I now split time between the two domains (programming and architecture) and
find that my work continues to overlap, but that's what makes it enjoyable.

------
boredguy8
Architects do contract work with those types of situations. A lot of IT best
practices come from decades of learning from the world of construction. If it
costs 80% of your budget to fix a mistake after you're pouring concrete,
you're going to make sure you know just where every joint and truss is going
to be.

The cost of change for IT can be similarly daunting. The better we do at
understanding what people are looking for up front, the better we're able to
deliver what they want.
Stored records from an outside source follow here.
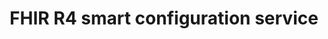 ---
title: FHIR R4 smart configuration service
description: This service provides the API implementation of the SMART configuration API of an FHIR server.
keywords: healthcare, pre-built service, smart configuration
permalink: /learn/smart-config-service/
active: smart-config-service
intro: This service provides the API implementation of the SMART configuration API of an FHIR server.
---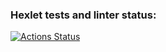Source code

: ### Hexlet tests and linter status:
[![Actions Status](https://github.com/hipsterl/python-project-49/workflows/hexlet-check/badge.svg)](https://github.com/hipsterl/python-project-49/actions)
And if they're unsure what they want, perhaps we can
help them figure out what they need.

Just like in designing a home.

------
seldo
The missing stipulation is that the owner would like the move from his old
home to his new home to be seamless, without disrupting his family life in any
way.

------
anigbrowl
Roof falls in - oh well, tenant didn't move in yet. Hit undo, problem solved.
The design part may well be more difficult, but the build cycle's pretty damn
easy by comparison. You can get away with a lot more as a programmer than you
can as an architect, I think :-)

------
intellectronica
I don't find these so funny, because it's obvious to me that there is no
single paradigm that fits all disciplines. Architects are not like software
developers, operating systems are not like airlines, etc'...

------
jamesjyu
This also applies to any form of web design.

------
gaius
In Soviet Russia, architects _do_ work like software developers.

------
abalashov
Perfect! I am sending this to every one of my customers now.

------
gcanyon
This sounds like a passage from The Fountainhead by Ayn Rand.

------
c00p3r
why not - just $75/h.

------
RyanMcGreal
Incidentally, that 3D tag cloud makes me want to punch myself in the face.